⟨

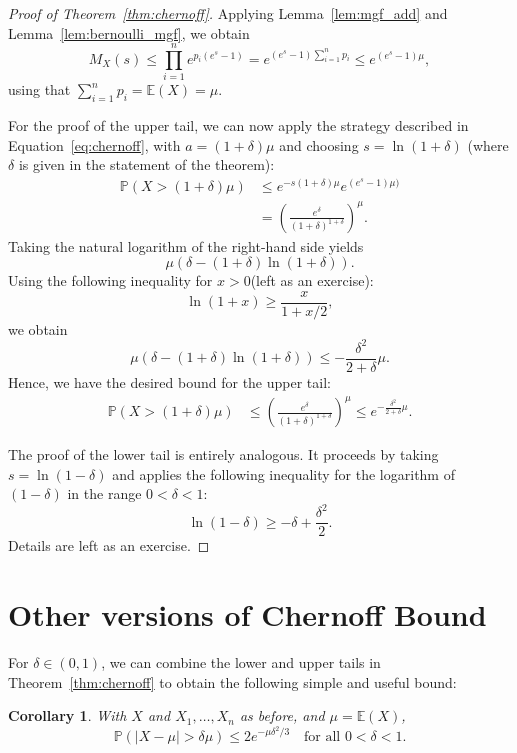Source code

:\documentclass[10pt]{article}
\newtheorem{corollary}[theorem]{Corollary}
\newcommand{\E}{\mathbb{E}}
\renewcommand{\Pr}{\mathbb{P}}
\begin{document}
\begin{proof}[Proof of Theorem~\ref{thm:chernoff}]
Applying Lemma~\ref{lem:mgf_add} and Lemma~\ref{lem:bernoulli_mgf}, we obtain
\begin{equation}\label{eq:main}
 M_X(s) \leq \prod_{i=1}^n e^{p_i(e^s-1)} = e^{(e^s-1)\sum_{i=1}^n p_i} \leq e^{(e^s-1)\mu}, 
\end{equation}
    using that $\sum_{i=1}^n p_i = \E(X) = \mu$.

    For the proof of the upper tail, we can now apply the strategy described in
    Equation~\ref{eq:chernoff}, with $a= (1+\delta) \mu$ and choosing $s=\ln(1+\delta)$ (where $\delta$ is given in the statement of the theorem):
    \begin{align*}
        \Pr(X > (1+\delta)\mu) &\leq e^{-s(1+\delta)\mu}e^{(e^s-1)\mu)}\\
        &= \left(\frac{e^{\delta}}{(1+\delta)^{1+\delta}}\right)^\mu.
    \end{align*}
Taking the natural logarithm of the right-hand side yields
$$
\mu (\delta - (1+\delta)\ln(1+\delta)).
$$
Using the following inequality for $x > 0$(left as an exercise):
$$
\ln (1+ x) \geq \frac{x}{1+x/2},
$$
we obtain
$$
\mu (\delta - (1+\delta)\ln(1+\delta)) \leq - \frac{\delta^2}{2+\delta} \mu.
$$
Hence, we have the desired bound for the upper tail:
\begin{align*}
        \Pr(X > (1+\delta)\mu) &\leq  \left(\frac{e^{\delta}}{(1+\delta)^{1+\delta}}\right)^\mu \leq e^{- \frac{\delta^2}{2+\delta} \mu}.
    \end{align*}

    The proof of the lower tail is entirely analogous. It proceeds by taking $s = \ln(1-\delta)$ and applies the following inequality for the logarithm of $(1 - \delta)$ in the range $0 < \delta < 1:$
$$
\ln(1-\delta) \geq -\delta + \frac{\delta^2}{2}.
$$  
Details are left as an exercise.
\end{proof}

\section{Other versions of Chernoff Bound}

For $\delta \in (0,1)$, we can combine the lower and upper tails in Theorem~\ref{thm:chernoff} to obtain the following simple and useful bound:
\begin{corollary}\label{cor:twosides}
    With $X$ and $X_1, \ldots, X_n$ as before, and $\mu = \E(X)$, 
    \[ \Pr(|X - \mu| > \delta\mu) \leq 2e^{-\mu \delta^2/3} \quad \text{for all } 0 < \delta < 1. \]
\end{corollary}
\end{document}

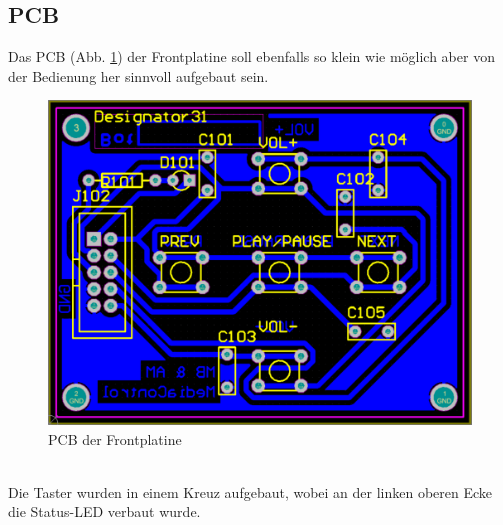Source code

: \subsection{PCB}
Das PCB (Abb. \ref {fig:abb3.8}) der Frontplatine soll ebenfalls so klein wie möglich aber von der Bedienung her sinnvoll aufgebaut sein.
\begin{figure} [h]
	\centering
	\caption{PCB der Frontplatine}
	\label {fig:abb3.8}
	\includegraphics[width=1\textwidth]{schaltungen/front_pcb.png}
\end{figure} \\
Die Taster wurden in einem Kreuz aufgebaut, wobei an der linken oberen Ecke die Status-LED verbaut wurde.







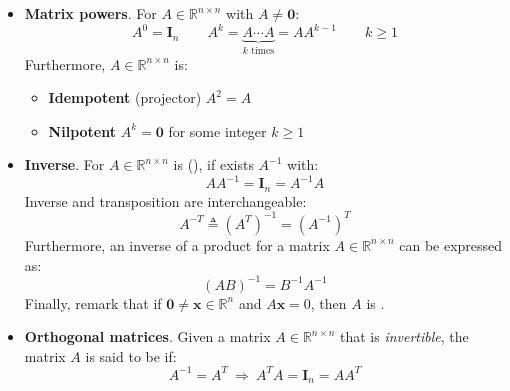 \begin{itemize}
	\item \textbf{Matrix powers}. For $A \in \mathbb{R}^{n \times n}$ with $A \ne \mathbf{0}$:
	\begin{equation*}
		A^{0} = \mathbf{I}_{n} \hspace{2em} A^{k} = \underbrace{A \cdots A}_{k\text{ times}} = AA^{k-1} \hspace{2em} k \ge 1
	\end{equation*}
	Furthermore, $A \in \mathbb{R}^{n \times n}$ is:
	\begin{itemize}
		\item \textbf{Idempotent} (projector) $A^{2} = A$ 
		\item \textbf{Nilpotent} $A^{k} = \mathbf{0}$ for some integer $k \ge 1$ 
	\end{itemize}
	
	\item \textbf{Inverse}. For $A \in \mathbb{R}^{n \times n}$ is  (), if exists $A^{-1}$ with:
	\begin{equation}\label{eq: non-singular matrix}
		AA^{-1} = \mathbf{I}_{n} = A^{-1}A
	\end{equation}
	Inverse and transposition are interchangeable:
	\begin{equation*}
		A^{-T} \triangleq \left(A^{T}\right)^{-1} = \left(A^{-1}\right)^{T}
	\end{equation*}
	Furthermore, an inverse of a product for a matrix $A \in \mathbb{R}^{n \times n}$ can be expressed as:
	\begin{equation*}
		\left(AB\right)^{-1} = B^{-1}A^{-1}
	\end{equation*}
	Finally, remark that if $\mathbf{0} \ne \mathbf{x} \in \mathbb{R}^{n}$ and $A\mathbf{x} = 0$, then $A$ is .
	
	\item \textbf{Orthogonal matrices}. Given a matrix $A \in \mathbb{R}^{n \times n}$ that is \emph{invertible}, the matrix $A$ is said to be  if:
	\begin{equation*}
		A^{-1} = A^{T} \: \Rightarrow \: A^{T}A = \mathbf{I}_{n} = AA^{T}
	\end{equation*}
	

\end{itemize}
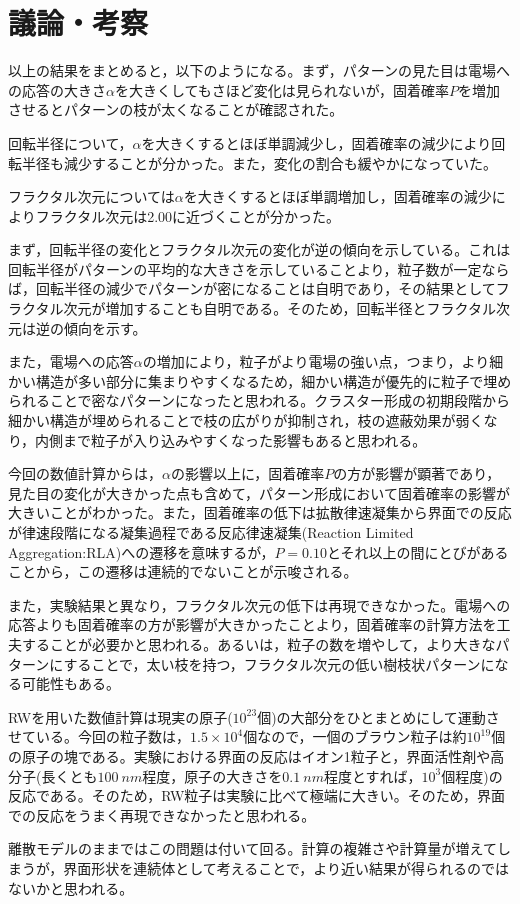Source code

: \documentclass[autodetect-engine,dvi=dvipdfmx,a4paper,ja=standard,oneside,openany,11pt,draft]{bxjsbook}
\begin{document}
\section{議論・考察}
以上の結果をまとめると，以下のようになる。まず，パターンの見た目は電場への応答の大きさ$\alpha$を大きくしてもさほど変化は見られないが，固着確率$P$を増加させるとパターンの枝が太くなることが確認された。

回転半径について，$\alpha$を大きくするとほぼ単調減少し，固着確率の減少により回転半径も減少することが分かった。また，変化の割合も緩やかになっていた。

フラクタル次元については$\alpha$を大きくするとほぼ単調増加し，固着確率の減少によりフラクタル次元は2.00に近づくことが分かった。

まず，回転半径の変化とフラクタル次元の変化が逆の傾向を示している。これは回転半径がパターンの平均的な大きさを示していることより，粒子数が一定ならば，回転半径の減少でパターンが密になることは自明であり，その結果としてフラクタル次元が増加することも自明である。そのため，回転半径とフラクタル次元は逆の傾向を示す。

また，電場への応答$\alpha$の増加により，粒子がより電場の強い点，つまり，より細かい構造が多い部分に集まりやすくなるため，細かい構造が優先的に粒子で埋められることで密なパターンになったと思われる。クラスター形成の初期段階から細かい構造が埋められることで枝の広がりが抑制され，枝の遮蔽効果が弱くなり，内側まで粒子が入り込みやすくなった影響もあると思われる。

今回の数値計算からは，$\alpha$の影響以上に，固着確率$P$の方が影響が顕著であり，見た目の変化が大きかった点も含めて，パターン形成において固着確率の影響が大きいことがわかった。また，固着確率の低下は拡散律速凝集から界面での反応が律速段階になる凝集過程である反応律速凝集(Reaction Limited Aggregation:RLA)への遷移を意味するが，$P=0.10$とそれ以上の間にとびがあることから，この遷移は連続的でないことが示唆される。

また，実験結果と異なり，フラクタル次元の低下は再現できなかった。電場への応答よりも固着確率の方が影響が大きかったことより，固着確率の計算方法を工夫することが必要かと思われる。あるいは，粒子の数を増やして，より大きなパターンにすることで，太い枝を持つ，フラクタル次元の低い樹枝状パターンになる可能性もある。

RWを用いた数値計算は現実の原子($10^{23}$個)の大部分をひとまとめにして運動させている。今回の粒子数は，$1.5\times10^4$個なので，一個のブラウン粒子は約$10^{19}$個の原子の塊である。実験における界面の反応はイオン1粒子と，界面活性剤や高分子(長くとも$\SI{100}{nm}$程度，原子の大きさを$\SI{0.1}{nm}$程度とすれば，$10^3$個程度)の反応である。そのため，RW粒子は実験に比べて極端に大きい。そのため，界面での反応をうまく再現できなかったと思われる。

離散モデルのままではこの問題は付いて回る。計算の複雑さや計算量が増えてしまうが，界面形状を連続体として考えることで，より近い結果が得られるのではないかと思われる。

\ifdraft{
  
  
}{}
\end{document}
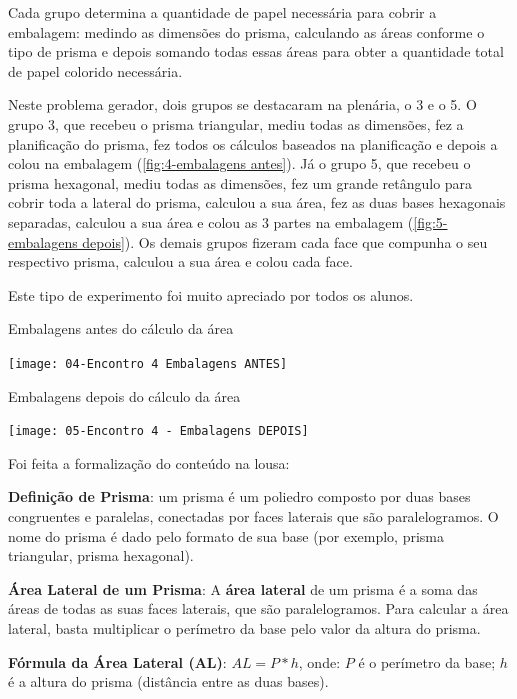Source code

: Cada grupo determina a quantidade de papel necessária para cobrir a embalagem: medindo as dimensões do prisma, calculando as áreas conforme o tipo de prisma e depois somando todas essas áreas para obter a quantidade total de papel colorido necessária.

Neste problema gerador, dois grupos se destacaram na plenária, o 3 e o 5. O grupo 3, que recebeu o prisma triangular, mediu todas as dimensões, fez a planificação do prisma, fez todos os cálculos baseados na planificação e depois a colou na embalagem (\autoref{fig:4-embalagens antes}). Já o grupo 5, que recebeu o prisma hexagonal, mediu todas as dimensões, fez um grande retângulo para cobrir toda a lateral do prisma, calculou a sua área, fez as duas bases hexagonais separadas,  calculou a sua área e colou as 3 partes na embalagem (\autoref{fig:5-embalagens depois}). Os demais grupos fizeram cada face que compunha o seu respectivo prisma, calculou a sua área e colou cada face.

Este tipo de experimento foi muito apreciado por todos os alunos.

\begin{CenteredFigure}
    \caption{Embalagens antes do cálculo da área} \label{fig:4-embalagens antes}
    \texttt{[image: 04-Encontro 4 Embalagens ANTES]}
    \legend{\autoria}
\end{CenteredFigure}

\begin{CenteredFigure}
    \caption{Embalagens depois do cálculo da área} \label{fig:5-embalagens depois}
    \texttt{[image: 05-Encontro 4 - Embalagens DEPOIS]}
    \legend{\autoria}
\end{CenteredFigure}

Foi feita a formalização do conteúdo na lousa:

\textbf{Definição de Prisma}: um prisma é um poliedro composto por duas bases congruentes e paralelas, conectadas por faces laterais que são paralelogramos. O nome do prisma é dado pelo formato de sua base (por exemplo, prisma triangular, prisma hexagonal).

\textbf{Área Lateral de um Prisma}: A \textbf{área lateral} de um prisma é a soma das áreas de todas as suas faces laterais, que são paralelogramos. Para calcular a área lateral, basta multiplicar o perímetro da base pelo valor da altura do prisma.

\textbf{Fórmula da Área Lateral (AL)}: \textcolor[HTML]{0000FF}{$AL = P * h$}, onde: $P$ é o perímetro da base; $h$ é a altura do prisma (distância entre as duas bases).

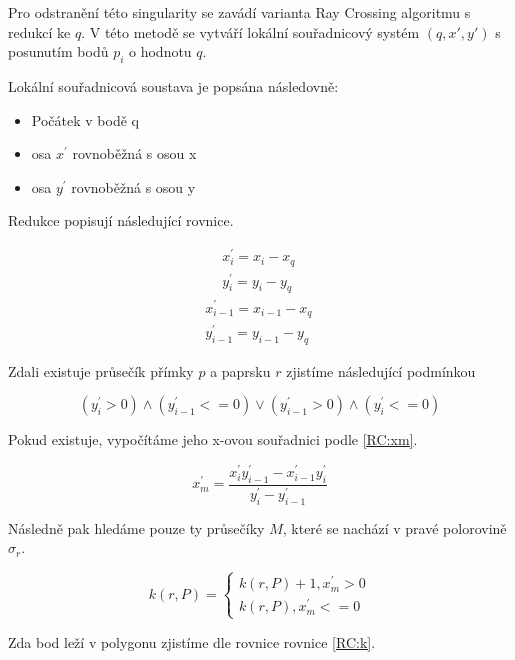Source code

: \documentclass[11pt]{article}
\begin{document}
Pro odstranění této singularity se zavádí varianta Ray Crossing algoritmu s redukcí ke $q$. V této metodě se vytváří lokální souřadnicový systém $(q,x',y')$ s posunutím bodů ${p_{i}}$ o hodnotu $q$. 

Lokální souřadnicová soustava je popsána následovně:
\begin{itemize}
\item Počátek v bodě q
\item osa $x^{\prime}$ rovnoběžná s osou x
\item osa $y^{\prime}$ rovnoběžná s osou y
\end{itemize}

Redukce popisují následující rovnice.

\begin{eqnarray}
x_{i}^{\prime}=x_{i}-x_{q}\, \nonumber \\
y_{i}^{\prime}=y_{i}-y_{q} \
\end{eqnarray}
\begin{eqnarray}
x_{i-1}^{\prime}=x_{i-1}-x_{q}\, \nonumber \\
y_{i-1}^{\prime}=y_{i-1}-y_{q} \,
\end{eqnarray}

Zdali existuje průsečík přímky $p$ a paprsku $r$ zjistíme následující podmínkou

\begin{equation}
\left(y_{i}^{\prime}>0\right) \wedge\left(y_{i-1}^{\prime}<=0\right) \vee\left(y_{i-1}^{\prime}>0\right) \wedge\left(y_{i}^{\prime}<=0\right)
\end{equation}

Pokud existuje, vypočítáme jeho x-ovou souřadnici podle \ref{RC:xm}.

\begin{equation}
x_{m}^{\prime}=\frac{x_{i}^{\prime} y_{i-1}^{\prime}-x_{i-1}^{\prime} y_{i}^{\prime}}{y_{i}^{\prime}-y_{i-1}^{\prime}}
\label{RC:xm} 
\end{equation}

Následně pak hledáme pouze ty průsečíky $M$, které se nachází v pravé polorovině $\sigma_{r}$.

\begin{equation}
k(r, P)=\left\{\begin{array}{l}
k(r, P)+1, x_{m}^{\prime}>0 \\ 
k(r, P), x_{m}^{\prime} <= 0
\end{array}\right.
\end{equation}

Zda bod leží v polygonu zjistíme dle rovnice rovnice \ref{RC:k}.
\end{document}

⟩

From the records above, report the number of lines that hold the string "paralelogramos" and add nothing.

2